Like a great number of people and given that he was a complete stranger, I was - perhaps strangely - saddened, when I heard the news of the death of Steve Jobs this week. I kept hearing commentary on the radio about how he had changed the world and people's lives etc. and initially I thought of Henry David Thoreau. In Walden, Thoreau wrote about how the invention of the telegraph had radically changed the way that people communicate but simultaneously questioned whether its invention had actually contributed anything to humanity at all. What was it that people were using these new means of communication for? Had it elevated the level of discourse?
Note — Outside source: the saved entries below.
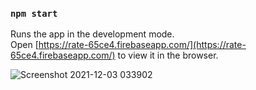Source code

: ### `npm start`

Runs the app in the development mode.\
Open [https://rate-65ce4.firebaseapp.com/](https://rate-65ce4.firebaseapp.com/) to view it in the browser.

![Screenshot 2021-12-03 033902](https://user-images.githubusercontent.com/71427017/144596520-d55a1231-9a90-48b6-bae0-4d4b2fc73233.png)

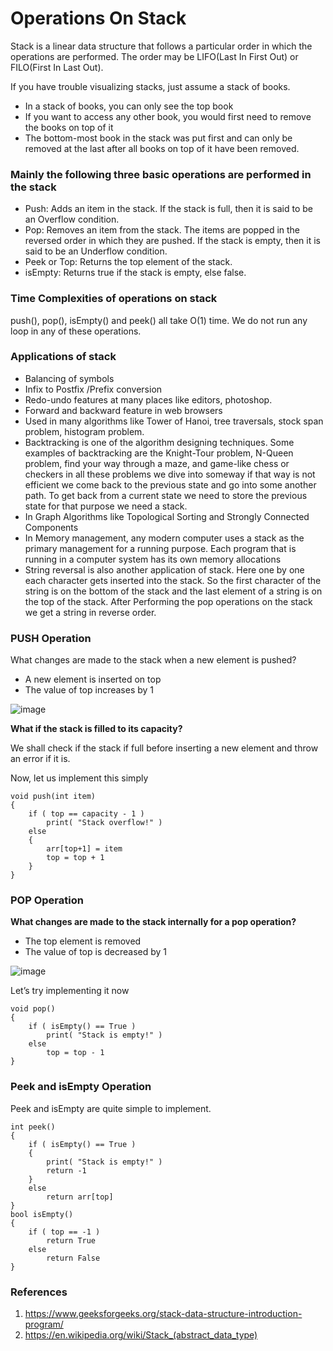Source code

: # Operations On Stack

Stack is a linear data structure that follows a particular order in which the operations are performed. The order may be LIFO(Last In First Out) or FILO(First In Last Out).

If you have trouble visualizing stacks, just assume a stack of books.

- In a stack of books, you can only see the top book
- If you want to access any other book, you would first need to remove the books on top of it
- The bottom-most book in the stack was put first and can only be removed at the last after all books on top of it have been removed.

### Mainly the following three basic operations are performed in the stack

- Push: Adds an item in the stack. If the stack is full, then it is said to be an Overflow condition.
- Pop: Removes an item from the stack. The items are popped in the reversed order in which they are pushed. If the stack is empty, then it is said to be an Underflow condition.
- Peek or Top: Returns the top element of the stack.
- isEmpty: Returns true if the stack is empty, else false.

### Time Complexities of operations on stack

push(), pop(), isEmpty() and peek() all take O(1) time. We do not run any loop in any of these operations.

### Applications of stack

- Balancing of symbols
- Infix to Postfix /Prefix conversion
- Redo-undo features at many places like editors, photoshop.
- Forward and backward feature in web browsers
- Used in many algorithms like Tower of Hanoi, tree traversals, stock span problem, histogram problem.
- Backtracking is one of the algorithm designing techniques. Some examples of backtracking are the Knight-Tour problem, N-Queen problem, find your way through a maze, and game-like chess or checkers in all these problems we dive into someway if that way is not efficient we come back to the previous state and go into some another path. To get back from a current state we need to store the previous state for that purpose we need a stack.
- In Graph Algorithms like Topological Sorting and Strongly Connected Components
- In Memory management, any modern computer uses a stack as the primary management for a running purpose. Each program that is running in a computer system has its own memory allocations
- String reversal is also another application of stack. Here one by one each character gets inserted into the stack. So the first character of the string is on the bottom of the stack and the last element of a string is on the top of the stack. After Performing the pop operations on the stack we get a string in reverse order.
 
### PUSH Operation
What changes are made to the stack when a new element is pushed?

- A new element is inserted on top
- The value of top increases by 1

![image](https://user-images.githubusercontent.com/66105257/142769406-9f6b929e-ca27-4d47-99fd-db30291ba6d2.png)

<b> What if the stack is filled to its capacity? </b>

We shall check if the stack if full before inserting a new element and throw an error if it is.

Now, let us implement this simply

    void push(int item)
    {
        if ( top == capacity - 1 )
            print( "Stack overflow!" )
        else
        {
            arr[top+1] = item
            top = top + 1
        }
    }
  
  
### POP Operation

<b>What changes are made to the stack internally for a pop operation?</b>

- The top element is removed
- The value of top is decreased by 1

![image](https://user-images.githubusercontent.com/66105257/142769522-ee60023f-2879-4e9c-9921-9547c91de306.png)

Let’s try implementing it now

    void pop()
    {
        if ( isEmpty() == True )
            print( "Stack is empty!" )
        else
            top = top - 1
    }
    
### Peek and isEmpty Operation
Peek and isEmpty are quite simple to implement. 

    int peek()
    {
        if ( isEmpty() == True )
        {
            print( "Stack is empty!" )
            return -1
        }
        else 
            return arr[top]
    }
    bool isEmpty()
    {
        if ( top == -1 )
            return True
        else
            return False
    }
    
###  References

1. https://www.geeksforgeeks.org/stack-data-structure-introduction-program/
2. https://en.wikipedia.org/wiki/Stack_(abstract_data_type)
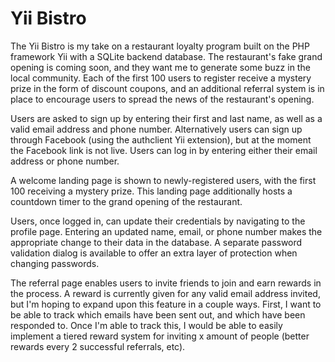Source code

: Yii Bistro
===================================

The Yii Bistro is my take on a restaurant loyalty program built on the PHP framework Yii with a SQLite backend database. The restaurant's fake grand opening is coming soon, and they want me to generate some buzz in the local community. Each of the first 100 users to register receive a mystery prize in the form of discount coupons, and an additional referral system is in place to encourage users to spread the news of the restaurant's opening.
    
Users are asked to sign up by entering their first and last name, as well as a valid email address and phone number. Alternatively users can sign up through Facebook (using the authclient Yii extension), but at the moment the Facebook link is not live. Users can log in by entering either their email address or phone number.

A welcome landing page is shown to newly-registered users, with the first 100 receiving a mystery prize. This landing page additionally hosts a countdown timer to the grand opening of the restaurant.
    
Users, once logged in, can update their credentials by navigating to the profile page. Entering an updated name, email, or phone number makes the appropriate change to their data in the database. A separate password validation dialog is available to offer an extra layer of protection when changing passwords.
    
The referral page enables users to invite friends to join and earn rewards in the process. A reward is currently given for any valid email address invited, but I'm hoping to expand upon this feature in a couple ways. First, I want to be able to track which emails have been sent out, and which have been responded to. Once I'm able to track this, I would be able to easily implement a tiered reward system for inviting x amount of people (better rewards every 2 successful referrals, etc).
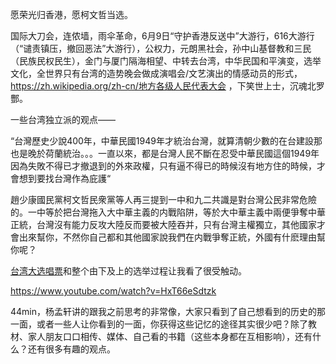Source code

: 愿荣光归香港，愿柯文哲当选。

国际大刀会，连侬墙，雨伞革命，6月9日“守护香港反送中”大游行，616大游行（“谴责镇压，撤回恶法”大游行），公权力，元朗黑社会，孙中山基督教和三民（民族民权民生），金门与厦门隔海相望、中转去台湾，中华民国和平演变，选举文化，全世界只有台湾的造势晚会做成演唱会/文艺演出的情感动员的形式，https://zh.wikipedia.org/zh-cn/地方各级人民代表大会 ，下笑世上士，沉魂北罗酆。

一些台湾独立派的观点——

“台灣歷史少說400年，中華民國1949年才統治台灣，就算清朝少數的在台建設那也是晚於荷蘭統治。。。一直以來，都是台灣人民不斷在忍受中華民國這個1949年因為失敗不得已才撤退到的外來政權，只有逼不得已的時候沒有地方住的時候，才會想到要找台灣作為庇護“

趙少康國民黨柯文哲民衆黨等人再三提到一中和九二共識是對台灣公民非常危險的。一中等於把台灣拖入大中華主義的内戰陷阱，等於大中華主義中兩便爭奪中華正統，台灣沒有能力反攻大陸反而要被大陸吞并，只有台灣主權獨立，其他國家才會出來幫你，不然你自己都和其他國家說我們在内戰爭奪正統，外國有什麽理由幫你呢？

[台湾大选唱票](https://www.youtube.com/watch?v=TxF5X29q63s)和整个由下及上的选举过程让我看了很受触动。

https://www.youtube.com/watch?v=HxT66eSdtzk

44min，杨孟轩讲的跟我之前思考的非常像，大家只看到了自己想看到的历史的那一面，或者一些人让你看到的一面，你获得这些记忆的途径其实很少吧？除了教材、家人朋友口口相传、媒体、自己看的书籍（这些本身都在互相影响），还有什么？还有很多有趣的观点。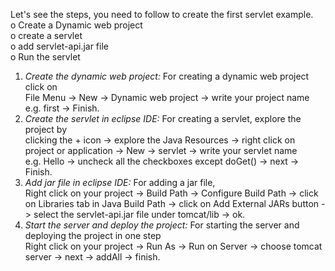 Let's see the steps, you need to follow to create the first servlet example.<br>
o	Create a Dynamic web project<br>
o	create a servlet<br>
o	add servlet-api.jar file<br>
o	Run the servlet<br>
1) *Create the dynamic web project:*
For creating a dynamic web project 
click on <br> File Menu -> New -> Dynamic web project -> write your project name e.g. first -> Finish.
2) *Create the servlet in eclipse IDE:*
For creating a servlet, explore the project by <br>
clicking the + icon -> explore the Java Resources -> right click on project or application -> New -> servlet -> write your servlet name<br>
e.g. Hello -> uncheck all the checkboxes except doGet() -> next -> Finish.
4) *Add jar file in eclipse IDE:*
For adding a jar file,<br>
Right click on your project -> Build Path -> Configure Build Path
 -> click on Libraries tab in Java Build Path -> click on Add External JARs button
 -> select the servlet-api.jar file under tomcat/lib -> ok.
5) *Start the server and deploy the project:*
For starting the server and deploying the project in one step<br>
Right click on your project -> Run As -> Run on Server -> choose tomcat server -> next -> addAll -> finish.
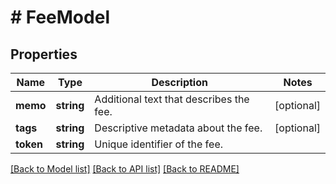 # # FeeModel

## Properties

Name | Type | Description | Notes
------------ | ------------- | ------------- | -------------
**memo** | **string** | Additional text that describes the fee. | [optional]
**tags** | **string** | Descriptive metadata about the fee. | [optional]
**token** | **string** | Unique identifier of the fee. |

[[Back to Model list]](../../README.md#models) [[Back to API list]](../../README.md#endpoints) [[Back to README]](../../README.md)
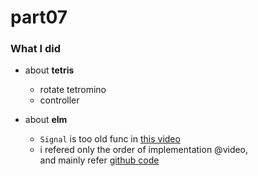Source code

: # part07

### What I did  

   *  about **tetris**  
      +  rotate tetromino  
      +  controller  

   *  about **elm**  
      +  `Signal` is too old func in [this video](https://www.youtube.com/watch?v=JMkPqS2mcsw)  
      +  i refered only the order of implementation @video,  
         and mainly refer [github code](https://github.com/stil4m/elm-tetris)  

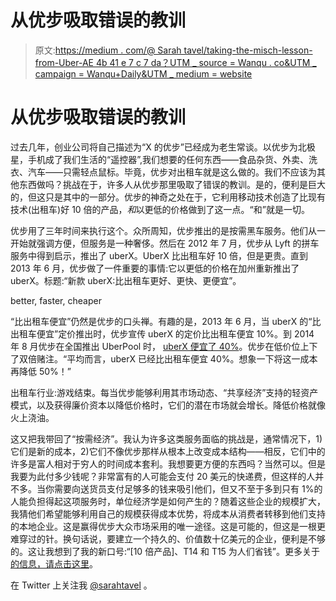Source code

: # 从优步吸取错误的教训

> 原文:[https://medium . com/@ Sarah tavel/taking-the-misch-lesson-from-Uber-AE 4b 41 e 7 c 7 da？UTM _ source = Wanqu . co&UTM _ campaign = Wanqu+Daily&UTM _ medium = website](https://medium.com/@sarahtavel/taking-the-wrong-lesson-from-uber-ae4b41e7c7da?utm_source=wanqu.co&utm_campaign=Wanqu+Daily&utm_medium=website)



# 从优步吸取错误的教训

过去几年，创业公司将自己描述为“X 的优步”已经成为老生常谈。以优步为北极星，手机成了我们生活的“遥控器”,我们想要的任何东西——食品杂货、外卖、洗衣、汽车——只需轻点鼠标。毕竟，优步对出租车就是这么做的。我们不应该为其他东西做吗？挑战在于，许多人从优步那里吸取了错误的教训。是的，便利是巨大的，但这只是其中的一部分。优步的神奇之处在于，它利用移动技术创造了比现有技术(出租车)好 10 倍的产品，*和*以更低的价格做到了这一点。“和”就是一切。

优步用了三年时间来执行这个。众所周知，优步推出的是按需黑车服务。他们从一开始就强调方便，但服务是一种奢侈。然后在 2012 年 7 月，优步从 Lyft 的拼车服务中得到启示，推出了 uberX。UberX 比出租车好 10 倍，但是更贵。直到 2013 年 6 月，优步做了一件重要的事情:它以更低的价格在加州重新推出了 uberX。标题:“新款 uberX:比出租车更好、更快、更便宜”。



better, faster, cheaper



“比出租车便宜”仍然是优步的口头禅。有趣的是，2013 年 6 月，当 uberX 的“比出租车便宜”定价推出时，优步宣传 uberX 的定价比出租车便宜 10%。到 2014 年 8 月优步在全国推出 UberPool 时， [uberX 便宜了 40%](https://newsroom.uber.com/announcing-uberpool/)。优步在低价位上下了双倍赌注。“平均而言，uberX 已经比出租车便宜 40%。想象一下将这一成本再降低 50%！”

出租车行业:游戏结束。每当优步能够利用其市场动态、“共享经济”支持的轻资产模式，以及获得廉价资本以降低价格时，它们的潜在市场就会增长。降低价格就像火上浇油。

这又把我带回了“按需经济”。我认为许多这类服务面临的挑战是，通常情况下，1)它们是新的成本，2)它们不像优步那样从根本上改变成本结构——相反，它们中的许多是富人相对于穷人的时间成本套利。我想要更方便的东西吗？当然可以。但是我要为此付多少钱呢？非常富有的人可能会支付 20 美元的快递费，但这样的人并不多。当你需要向送货员支付足够多的钱来吸引他们，但又不至于多到只有 1%的人能负担得起这项服务时，单位经济学是如何产生的？随着这些企业的规模扩大，我猜他们希望能够利用自己的规模获得成本优势，将成本从消费者转移到他们支持的本地企业。这是赢得优步大众市场采用的唯一途径。这是可能的，但这是一根更难穿过的针。换句话说，要建立一个持久的、价值数十亿美元的企业，便利是不够的。这让我想到了我的新口号:“[10 倍产品]、T14 和 T15 为人们省钱”。更多关于[的信息，请点击这里](https://medium.com/greylock-perspectives/how-to-build-an-enduring-multi-billion-dollar-business-hint-create-a-10x-product-recast-3527df2b8fcb#.clrujgb18)。

在 Twitter 上关注我 [@sarahtavel](http://www.twitter.com/sarahtavel) 。


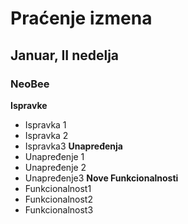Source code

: # Praćenje izmena
## Januar, II nedelja
### NeoBee
**Ispravke**
- Ispravka 1
- Ispravka 2
- Ispravka3
**Unapređenja**
- Unapređenje 1
- Unapređenje 2
- Unapređenje3
**Nove Funkcionalnosti**
- Funkcionalnost1
- Funkcionalnost2
- Funkcionalnost3
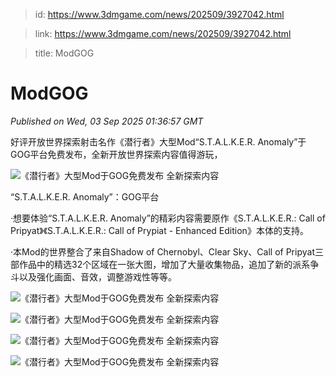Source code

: > id: https://www.3dmgame.com/news/202509/3927042.html

> link: https://www.3dmgame.com/news/202509/3927042.html

> title: ModGOG

# ModGOG
_Published on Wed, 03 Sep 2025 01:36:57 GMT_

好评开放世界探索射击名作《潜行者》大型Mod“S.T.A.L.K.E.R. Anomaly”于GOG平台免费发布，全新开放世界探索内容值得游玩，

![《潜行者》大型Mod于GOG免费发布 全新探索内容](https://img.3dmgame.com/uploads/images/news/20250903/1756863336_780519.jpg)

“S.T.A.L.K.E.R. Anomaly”：GOG平台

·想要体验“S.T.A.L.K.E.R. Anomaly”的精彩内容需要原作《S.T.A.L.K.E.R.: Call of Pripyat》《S.T.A.L.K.E.R.: Call of Prypiat - Enhanced Edition》本体的支持。

·本Mod的世界整合了来自Shadow of Chernobyl、Clear Sky、Call of Pripyat三部作品中的精选32个区域在一张大图，增加了大量收集物品，追加了新的派系争斗以及强化画面、音效，调整游戏性等等。

![《潜行者》大型Mod于GOG免费发布 全新探索内容](https://img.3dmgame.com/uploads/images/news/20250903/1756863347_861420.jpg)

![《潜行者》大型Mod于GOG免费发布 全新探索内容](https://img.3dmgame.com/uploads/images/news/20250903/1756863347_989981.jpg)

![《潜行者》大型Mod于GOG免费发布 全新探索内容](https://img.3dmgame.com/uploads/images/news/20250903/1756863347_797036.jpg)

![《潜行者》大型Mod于GOG免费发布 全新探索内容](https://img.3dmgame.com/uploads/images/news/20250903/1756863348_796370.jpg)
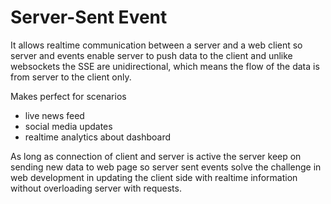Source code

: # Server-Sent Event

It allows realtime communication between a server and a web client
so server and events enable server to push data to the client and
unlike websockets the SSE are unidirectional, which means the flow of
the data is from server to the client only.

Makes perfect for scenarios

- live news feed
- social media updates
- realtime analytics about dashboard

As long as connection of client and server is active the server keep on sending
new data to web page so server sent events solve the challenge in web
development in updating the client side with realtime information
without overloading server with requests.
Or had it just increased the volume and speed of idle chatter? I must confess to viewing Steve Job's accomplishments with the same jaundiced eye and had no thoughts of blogging about his passing.
And then as I (an expat South African) sat at the traffic lights here in Sydney with my iTouch on the dash, in the German car next to mine sat a young Asian guy and he was scrolling through Apps on his iPhone. And it struck me, not only the global impact that his company has had on communication, but that it had in fact, affected my life - and profoundly so. Between my wife and I we own 2 ipod shuffles, an iMac, 2 iphones, an Apple TV and an itouch. Still I wouldn't describe myself as an Apple fanboy - Apple's censorship of Apps that are at odds with its political or social agenda has never endeared me to the company. By all accounts, Steve Jobs was a ruthless and self-centred man who had a singular vision that drove him to eventually achieve the success he attained in business, but whose personal life was... well less admirable. Whether or not he could have achieved what he did any other way is a question, I don't know the answer to. Could he have been successful if he had paid the makers of his products a just and living wage instead of shipping those jobs to China? Am I not complicit in that decision by owning and utilising his products? All hand wringing aside, as somebody who constantly travels as part of my job, I am now able to listen to podcasts and talks from all over the world and pray the Divine Office through apps on my iTouch and phone. I am instantly in touch with family and friends all over the world in an immediate way I would otherwise not have been able to be. I have learned things and heard speakers I would never had had the chance to hear if it were not for Steve Job's contribution to technology.
I am just sorry he experienced life as isolated as he did. In one of his more well known addresses at the Stanford commencement in 2005, he said that Dogma is a trap of living with the results of other people's thinking. I was recently doing an assignment in Canon Law and tracing the history of one of the laws of the Church that dated back to the year 252. It made me aware of the rich treasure and privilege it has been for my life to be part of a community 2000 years old - I felt the hands of my older brothers and sisters reaching across the millenia to guide me in my search for truth - not a fossilized Dogma, but a dynamic engaging Dogma of Aquinus, Augustine, countless Bishops and theologians that meant I never had to reinvent the theological or philosophical wheel but could explore world's infinitely further than I could ever have reached on my own. How sad it is that Steve could not acknowledge the debt he owed to those that informed his own journey - and even his business ideas - whatever he could see was a result of standing on the shoulders of those that went before him. Rick Warren perhaps put it best: The problem with self-made man is that he usually worships his maker.
In human terms, Steve Jobs was a technological visionary and a man of immense creative talent and I tip my hat to him in gratitude for the way his inventions have enriched my life. But I can't shake the fact that his lauded vision was ultimately comprised of technological trinkets. In entrusting his soul to the mercy of God, I pray that he may experience the wonder of the Beatific vision that simply dwarfs to an infinitely exponential degree, his own.